Even though some believe that Microsoft’s recent patent lawsuit against TomTom is a prelude to an all-out legal assault on Linux, that doesn’t stop Bob Muglia, the company’s president of Server and Tools Business, to look into the future and state that Microsoft’s products will look more and more to open source software. In fact, he predicts most Microsoft products will have open source in them at some point.
Muglia made his comments during his speech at the Stanford Accel Symposium. Alfresco CTO John Newton posted some parts of Muglia’s speech on Twitter. Muglia said that “at some point, almost all our product(s) will have open source in (them).” He went on to say that “if MySQL (or) Linux do a better job for you, of course you should use those products.”
Various Microsoft products already contain open source code, such as MSN Messenger and Visual Studio, and the company also works closely with the Mono guys on improving Silverlight and .NET support on non-Microsoft platforms. A lot has changed since the days Microsoft would vigorously disparage anything related to open source.
Microsoft still has a long way to go, of course, and I hope that one day they will finally acknowledge open source in a more official way, and work with open source developers to improve their own products as well as open source products. A promise not to sue any open source project using vague patents would be a start. I mean, if the US patent office can’t fix their own patent system, maybe companies ought to step up.

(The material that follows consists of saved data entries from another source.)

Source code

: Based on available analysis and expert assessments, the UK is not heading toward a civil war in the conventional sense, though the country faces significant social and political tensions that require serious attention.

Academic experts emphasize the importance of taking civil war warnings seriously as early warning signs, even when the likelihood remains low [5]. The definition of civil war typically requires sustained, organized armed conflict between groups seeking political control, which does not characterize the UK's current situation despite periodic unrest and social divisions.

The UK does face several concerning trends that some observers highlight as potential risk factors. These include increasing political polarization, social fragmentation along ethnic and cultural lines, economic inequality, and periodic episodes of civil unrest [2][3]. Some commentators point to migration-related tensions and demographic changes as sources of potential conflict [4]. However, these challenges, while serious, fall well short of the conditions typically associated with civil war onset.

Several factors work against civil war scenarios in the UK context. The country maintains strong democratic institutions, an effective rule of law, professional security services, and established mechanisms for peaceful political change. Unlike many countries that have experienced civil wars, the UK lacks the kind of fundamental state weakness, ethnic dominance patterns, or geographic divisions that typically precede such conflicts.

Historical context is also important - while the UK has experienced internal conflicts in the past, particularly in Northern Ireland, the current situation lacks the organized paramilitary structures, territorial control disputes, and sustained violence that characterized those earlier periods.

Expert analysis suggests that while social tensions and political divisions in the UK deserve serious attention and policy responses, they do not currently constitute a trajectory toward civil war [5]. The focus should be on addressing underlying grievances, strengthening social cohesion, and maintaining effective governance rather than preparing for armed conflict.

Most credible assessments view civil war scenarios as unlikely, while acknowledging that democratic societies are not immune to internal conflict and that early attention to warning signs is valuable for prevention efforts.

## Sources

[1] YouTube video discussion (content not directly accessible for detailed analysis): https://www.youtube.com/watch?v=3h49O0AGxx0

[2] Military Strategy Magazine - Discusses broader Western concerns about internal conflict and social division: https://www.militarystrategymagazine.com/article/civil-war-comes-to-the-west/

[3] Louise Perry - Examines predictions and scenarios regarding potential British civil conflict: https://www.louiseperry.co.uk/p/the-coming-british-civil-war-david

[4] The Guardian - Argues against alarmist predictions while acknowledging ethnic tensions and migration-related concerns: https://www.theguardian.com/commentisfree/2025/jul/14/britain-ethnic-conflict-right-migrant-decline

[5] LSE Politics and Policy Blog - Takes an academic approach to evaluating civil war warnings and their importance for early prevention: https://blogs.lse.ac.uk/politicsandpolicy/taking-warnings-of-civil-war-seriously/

Then again, I also hope to see a live dodo bird one day, but that doesn’t seem very likely either.
Of course they like gratis code but they still hate the GPL. They are against freedom not freebies.
Their long term strategy is to drive a wedge between the copyleft licenses like GPL, MPL etc and instead convert the open source world into a smorgasbord of freebies for proprietary software vendors. Of course Microsoft would absolutely love this, just like they used BSD socket code to bootstrap their “winsock” project previously.
This is exactly why it’s crucial to use the GPL/AGPL, this is also why, even though they feel nice in the short term, the BSD/MIT/Apache licenses will not protect freedom in the long run.
They will take the work produced by the community and extend it to build proprietary closed DRM-riddled non-sharable “solutions” in order to make a profit.
In conclusion: It’s a trap. Now, get off my lawn.